When you reach the line containing "or create any" in the records below, start copying exactly, and stop once you have copied the line containing "27.2. The Inn's".

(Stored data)
=== Section Start ===
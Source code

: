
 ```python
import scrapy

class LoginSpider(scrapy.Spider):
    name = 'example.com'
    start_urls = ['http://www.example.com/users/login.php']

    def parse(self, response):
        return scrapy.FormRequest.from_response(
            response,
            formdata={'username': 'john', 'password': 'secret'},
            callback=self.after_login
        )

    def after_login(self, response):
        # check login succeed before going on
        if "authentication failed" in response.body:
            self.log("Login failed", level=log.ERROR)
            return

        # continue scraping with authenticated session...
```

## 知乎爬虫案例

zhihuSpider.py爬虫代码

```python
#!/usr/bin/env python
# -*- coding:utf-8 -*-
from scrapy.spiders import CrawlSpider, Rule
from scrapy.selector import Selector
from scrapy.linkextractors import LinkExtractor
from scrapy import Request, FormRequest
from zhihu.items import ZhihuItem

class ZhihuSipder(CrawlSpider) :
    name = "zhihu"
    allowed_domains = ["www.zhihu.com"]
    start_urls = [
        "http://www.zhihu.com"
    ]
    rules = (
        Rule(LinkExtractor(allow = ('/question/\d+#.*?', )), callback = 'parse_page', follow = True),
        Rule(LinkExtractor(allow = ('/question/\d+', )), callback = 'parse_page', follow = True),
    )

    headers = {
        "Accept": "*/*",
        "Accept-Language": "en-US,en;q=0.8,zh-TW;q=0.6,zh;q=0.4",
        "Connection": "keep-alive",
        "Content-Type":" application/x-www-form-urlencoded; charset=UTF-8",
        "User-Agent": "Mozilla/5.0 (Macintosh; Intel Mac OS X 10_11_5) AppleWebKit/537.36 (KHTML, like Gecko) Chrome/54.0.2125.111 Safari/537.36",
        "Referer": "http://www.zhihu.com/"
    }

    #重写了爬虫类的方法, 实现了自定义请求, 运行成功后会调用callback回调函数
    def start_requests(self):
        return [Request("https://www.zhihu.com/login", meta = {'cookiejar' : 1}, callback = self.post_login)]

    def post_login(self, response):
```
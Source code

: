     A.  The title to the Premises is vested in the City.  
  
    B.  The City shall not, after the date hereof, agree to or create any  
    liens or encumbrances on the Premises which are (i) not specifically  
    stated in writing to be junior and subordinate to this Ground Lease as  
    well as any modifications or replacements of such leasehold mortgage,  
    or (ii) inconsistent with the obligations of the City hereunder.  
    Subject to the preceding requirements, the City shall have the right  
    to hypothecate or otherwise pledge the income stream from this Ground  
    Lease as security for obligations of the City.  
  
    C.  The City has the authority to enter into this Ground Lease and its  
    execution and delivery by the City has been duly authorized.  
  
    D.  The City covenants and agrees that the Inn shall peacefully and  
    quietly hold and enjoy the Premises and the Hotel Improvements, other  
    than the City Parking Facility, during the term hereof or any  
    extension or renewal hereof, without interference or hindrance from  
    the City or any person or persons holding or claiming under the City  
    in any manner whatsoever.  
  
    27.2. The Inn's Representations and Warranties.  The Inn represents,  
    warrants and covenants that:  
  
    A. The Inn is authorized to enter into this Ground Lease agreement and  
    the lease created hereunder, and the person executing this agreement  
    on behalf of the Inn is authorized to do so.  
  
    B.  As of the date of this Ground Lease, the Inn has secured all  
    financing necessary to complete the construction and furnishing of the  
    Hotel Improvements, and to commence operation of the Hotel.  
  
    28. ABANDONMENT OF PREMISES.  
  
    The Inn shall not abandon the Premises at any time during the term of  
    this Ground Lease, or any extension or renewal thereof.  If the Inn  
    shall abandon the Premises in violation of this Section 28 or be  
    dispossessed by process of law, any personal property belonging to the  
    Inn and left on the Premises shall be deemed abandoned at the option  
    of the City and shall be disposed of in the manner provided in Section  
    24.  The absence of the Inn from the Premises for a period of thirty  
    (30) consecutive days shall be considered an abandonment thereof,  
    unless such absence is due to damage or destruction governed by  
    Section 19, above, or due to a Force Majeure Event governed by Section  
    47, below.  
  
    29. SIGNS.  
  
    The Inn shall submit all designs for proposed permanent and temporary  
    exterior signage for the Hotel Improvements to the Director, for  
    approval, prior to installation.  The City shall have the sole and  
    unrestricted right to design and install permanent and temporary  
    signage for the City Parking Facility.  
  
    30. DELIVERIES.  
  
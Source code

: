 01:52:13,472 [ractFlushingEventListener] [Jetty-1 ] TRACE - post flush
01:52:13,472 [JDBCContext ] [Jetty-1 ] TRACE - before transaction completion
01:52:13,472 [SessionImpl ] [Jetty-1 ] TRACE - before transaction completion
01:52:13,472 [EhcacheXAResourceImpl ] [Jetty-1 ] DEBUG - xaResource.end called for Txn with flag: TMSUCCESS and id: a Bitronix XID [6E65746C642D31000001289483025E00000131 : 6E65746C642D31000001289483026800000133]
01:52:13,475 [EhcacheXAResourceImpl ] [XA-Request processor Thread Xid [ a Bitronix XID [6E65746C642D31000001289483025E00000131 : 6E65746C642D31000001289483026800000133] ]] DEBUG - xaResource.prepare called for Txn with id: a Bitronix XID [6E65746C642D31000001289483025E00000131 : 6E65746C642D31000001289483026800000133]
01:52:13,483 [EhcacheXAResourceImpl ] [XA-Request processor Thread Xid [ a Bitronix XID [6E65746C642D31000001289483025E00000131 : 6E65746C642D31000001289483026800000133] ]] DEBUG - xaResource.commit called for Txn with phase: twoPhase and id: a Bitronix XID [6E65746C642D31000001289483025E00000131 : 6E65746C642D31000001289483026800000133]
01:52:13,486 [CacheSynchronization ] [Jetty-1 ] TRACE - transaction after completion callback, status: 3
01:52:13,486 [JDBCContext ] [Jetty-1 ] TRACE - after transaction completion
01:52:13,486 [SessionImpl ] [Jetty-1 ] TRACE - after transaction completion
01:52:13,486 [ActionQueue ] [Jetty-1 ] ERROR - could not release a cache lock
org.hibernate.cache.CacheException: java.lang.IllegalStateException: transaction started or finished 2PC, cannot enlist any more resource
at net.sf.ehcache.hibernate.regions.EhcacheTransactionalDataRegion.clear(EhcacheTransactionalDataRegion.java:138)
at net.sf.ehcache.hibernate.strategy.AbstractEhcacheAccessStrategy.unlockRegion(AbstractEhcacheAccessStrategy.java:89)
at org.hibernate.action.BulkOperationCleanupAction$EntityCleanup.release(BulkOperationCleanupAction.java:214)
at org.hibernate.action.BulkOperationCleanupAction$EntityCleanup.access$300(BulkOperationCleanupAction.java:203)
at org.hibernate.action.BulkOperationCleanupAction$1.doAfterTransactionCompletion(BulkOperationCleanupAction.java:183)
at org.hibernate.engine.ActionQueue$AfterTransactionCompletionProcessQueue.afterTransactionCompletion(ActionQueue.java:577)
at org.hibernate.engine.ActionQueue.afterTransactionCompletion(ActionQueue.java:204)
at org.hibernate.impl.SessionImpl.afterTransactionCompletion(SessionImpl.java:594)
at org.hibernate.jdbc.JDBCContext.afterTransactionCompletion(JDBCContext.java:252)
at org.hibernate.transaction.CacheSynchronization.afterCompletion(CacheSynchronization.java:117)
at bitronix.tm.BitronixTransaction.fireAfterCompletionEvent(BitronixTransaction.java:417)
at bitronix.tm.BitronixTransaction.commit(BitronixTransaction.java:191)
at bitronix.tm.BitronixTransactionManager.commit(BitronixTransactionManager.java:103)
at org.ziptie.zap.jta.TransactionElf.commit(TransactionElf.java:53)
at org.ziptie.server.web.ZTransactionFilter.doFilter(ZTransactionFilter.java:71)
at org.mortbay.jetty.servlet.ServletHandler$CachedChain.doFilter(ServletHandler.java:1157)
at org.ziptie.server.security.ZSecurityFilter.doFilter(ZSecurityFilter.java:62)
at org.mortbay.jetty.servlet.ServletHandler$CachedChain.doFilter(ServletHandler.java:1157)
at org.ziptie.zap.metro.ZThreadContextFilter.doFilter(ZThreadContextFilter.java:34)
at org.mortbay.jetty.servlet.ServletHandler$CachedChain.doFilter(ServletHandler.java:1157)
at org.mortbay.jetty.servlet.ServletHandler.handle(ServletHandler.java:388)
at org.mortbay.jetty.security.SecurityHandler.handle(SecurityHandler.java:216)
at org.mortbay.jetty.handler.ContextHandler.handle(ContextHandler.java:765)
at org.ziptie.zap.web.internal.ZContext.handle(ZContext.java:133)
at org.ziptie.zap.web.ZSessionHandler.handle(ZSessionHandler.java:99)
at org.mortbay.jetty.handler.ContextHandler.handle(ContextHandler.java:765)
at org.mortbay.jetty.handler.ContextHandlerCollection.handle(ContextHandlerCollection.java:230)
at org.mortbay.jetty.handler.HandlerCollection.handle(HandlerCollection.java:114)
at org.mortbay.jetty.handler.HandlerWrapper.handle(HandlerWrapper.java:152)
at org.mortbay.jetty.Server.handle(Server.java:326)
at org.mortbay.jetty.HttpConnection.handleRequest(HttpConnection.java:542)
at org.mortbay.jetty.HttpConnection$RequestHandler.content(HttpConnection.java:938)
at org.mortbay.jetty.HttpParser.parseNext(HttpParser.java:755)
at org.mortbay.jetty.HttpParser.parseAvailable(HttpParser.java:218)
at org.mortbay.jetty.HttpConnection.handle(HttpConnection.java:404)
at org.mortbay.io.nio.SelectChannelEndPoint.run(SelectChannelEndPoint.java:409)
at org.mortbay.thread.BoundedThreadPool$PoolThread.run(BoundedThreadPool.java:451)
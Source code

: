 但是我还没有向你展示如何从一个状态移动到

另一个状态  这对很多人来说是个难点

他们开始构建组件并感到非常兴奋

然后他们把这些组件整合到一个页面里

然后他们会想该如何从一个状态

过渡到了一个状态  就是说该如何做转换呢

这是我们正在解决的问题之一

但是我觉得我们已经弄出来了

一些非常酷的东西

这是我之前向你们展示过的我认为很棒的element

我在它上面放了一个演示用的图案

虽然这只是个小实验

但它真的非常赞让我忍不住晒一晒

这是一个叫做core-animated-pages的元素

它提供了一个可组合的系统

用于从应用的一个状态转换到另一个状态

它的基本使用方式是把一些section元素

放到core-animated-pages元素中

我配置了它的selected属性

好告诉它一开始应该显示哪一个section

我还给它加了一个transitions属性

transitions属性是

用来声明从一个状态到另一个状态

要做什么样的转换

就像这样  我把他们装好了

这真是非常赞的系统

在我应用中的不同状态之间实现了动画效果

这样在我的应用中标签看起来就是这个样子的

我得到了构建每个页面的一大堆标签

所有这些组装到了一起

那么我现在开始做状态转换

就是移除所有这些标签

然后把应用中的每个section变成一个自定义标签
=== Section End ===
* Answer to the problem
    B.  The City shall not, after the date hereof, agree to or create any  
    liens or encumbrances on the Premises which are (i) not specifically  
    stated in writing to be junior and subordinate to this Ground Lease as  
    well as any modifications or replacements of such leasehold mortgage,  
    or (ii) inconsistent with the obligations of the City hereunder.  
    Subject to the preceding requirements, the City shall have the right  
    to hypothecate or otherwise pledge the income stream from this Ground  
    Lease as security for obligations of the City.  
  
    C.  The City has the authority to enter into this Ground Lease and its  
    execution and delivery by the City has been duly authorized.  
  
    D.  The City covenants and agrees that the Inn shall peacefully and  
    quietly hold and enjoy the Premises and the Hotel Improvements, other  
    than the City Parking Facility, during the term hereof or any  
    extension or renewal hereof, without interference or hindrance from  
    the City or any person or persons holding or claiming under the City  
    in any manner whatsoever.  
  
    27.2. The Inn's Representations and Warranties.  The Inn represents,  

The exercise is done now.